確かに、自分の特性を知ることは簡単ではない。自分を活かす仕事は営業か企画かなど、実は誰もよくわかっていないのではないかと思う。
私も学生時代、就職先を選ぶに際し、自分の特性などまったくわからなかった。だから警察官になったのだと思う。警察官には実に多種多様な業務があり、幹部になりたければ試験に受かればいいし、実務家として腕を磨くことも自由で給料はほとんど変わらない。そのおかげで、私は自由に本気で仕事と向き合うことができた。
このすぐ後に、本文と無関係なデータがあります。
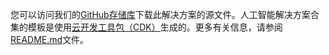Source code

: 您可以访问我们的[GitHub存储库][github]下载此解决方案的源文件。人工智能解决方案合集的模板是使用[云开发工具包（CDK）](http://aws.amazon.com/cdk/)生成的。更多有关信息，请参阅[README.md][readme]文件。

[github]: https://github.com/awslabs/aws-ai-solution-kit
[readme]: https://github.com/awslabs/aws-ai-solution-kit/blob/main/README.md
さて、私たちが身に付けている運転技術、その基礎となる安全意識、これも偶然の繰り返しと積み重ねの結果である。
自動車学校で指導・教育を受けるが、やはり子どもの頃から見てきた親の運転が自分の運転の基準になっている。会社に就職すると、安全運転管理者からの指導はあるものの、先輩たちの運転もほとんど同じであるため、これまでの運転行動を繰り返す。
しかし、それを安全運転とはいわない。安全運転ではないから、毎日多くの人が交通事故で傷付き、時に命を奪われるのだ。安全運転を行うためには、私たちがこれまで身に付けてきた安全意識を捨て、新しい本当の安全意識を身に付けなければならない。
そのためには、交通事故という現実と向き合い、深く考えるという、新たな偶然、その契機が必要である。
10年前にYさんとお会いし、本気で議論したことが記憶に残り、再会した。今年、再会して「プランドハップンスタンス理論」を教えられ、私はこうしてコラムに書いている。
私たちの偶然とは、人との出会いだけではない。誰かの言葉、そして私のコラムも、その可能性を秘めている。つまり、私のコラムが、誰かの偶然のひとつとなり、誰かの事故を防ぐきっかけになるかもしれないと、ほんの少しだけ、期待しているのです。